Back in February of 2015, several media outlets reported that Val Kilmer was on his deathbed.
The actor was reportedly suffering from throat cancer, and several insiders insisted that his condition had been exacerbated by his Christian Scientist beliefs, which prevented him from undergoing necessary medical procedures.
Clearly, either Kilmer's condition was exaggerated or he made a miraculous recovery, because two years later, the beloved screen icon is still standing - but some continue to maintain that he's on his last legs.
Kilmer appeared at an event in Los Angeles last week to promote his one-man show Citizen Twain, which has reportedly been put on indefinite hiatus due to the actor's health issues.
Kilmer canceled a tour of the show back in November and has yet to reschedule.
The event on February 9 marked his first public appearance in several weeks.
Sadly, those in attendance say the actor appeared pale and gaunt, and was unable to stand while addressing the audience (as prior speakers had) and seemed to run out of breath while speaking.
“He performs as the ghost of Mark Twain in the show, but even as a dead man he looked ten times better than he does now,” one attendee told Radar Online.
The witness added:
“The difference between Val three years ago and him on stage now is both shocking and heartbreaking.”
“He could barely stand, he had to sit down to talk,” said another audience member.
“He was gasping for breath and he’s lost about half his body weight. His face has such deep lines on it and he appears so fragile.
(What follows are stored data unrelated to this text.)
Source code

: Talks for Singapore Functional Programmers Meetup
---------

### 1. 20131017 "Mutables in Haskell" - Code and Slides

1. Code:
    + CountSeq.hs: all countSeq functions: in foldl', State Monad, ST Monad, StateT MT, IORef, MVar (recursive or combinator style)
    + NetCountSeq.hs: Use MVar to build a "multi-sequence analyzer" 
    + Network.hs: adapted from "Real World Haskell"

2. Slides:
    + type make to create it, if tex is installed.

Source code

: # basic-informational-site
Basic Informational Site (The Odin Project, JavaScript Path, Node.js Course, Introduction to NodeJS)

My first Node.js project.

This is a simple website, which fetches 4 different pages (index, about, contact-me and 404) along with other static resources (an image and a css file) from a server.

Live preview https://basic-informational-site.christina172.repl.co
It is so sad to see such a huge talent so humbled.”
Kilmer's sallow appearance and long disappearances from the spotlight have led to numerous rumors about his declining health.
Back in November, the actor's longtime friend Michael Douglas confirmed that Kilmer has cancer.
Kilmer issued a statement saying that he is fond of Douglas, but that Douglas is telling tales out of school:
"Whatever led Michael Douglas to speculate about my health, he's a loving and devoted friend to a privileged group of talented people," Kilmer said.
"I'm sure he meant no harm."
The elegiac tone of Citizen Twain has led some fans to speculate that it's meant to serve as Kilmer's swan song:
“The first half of the show is very funny, but the second half is a lot more reflective," says one audience member.
"It’s very philosophical in places and deals with some big questions.”
Our thoughts go out to Kilmer and his family.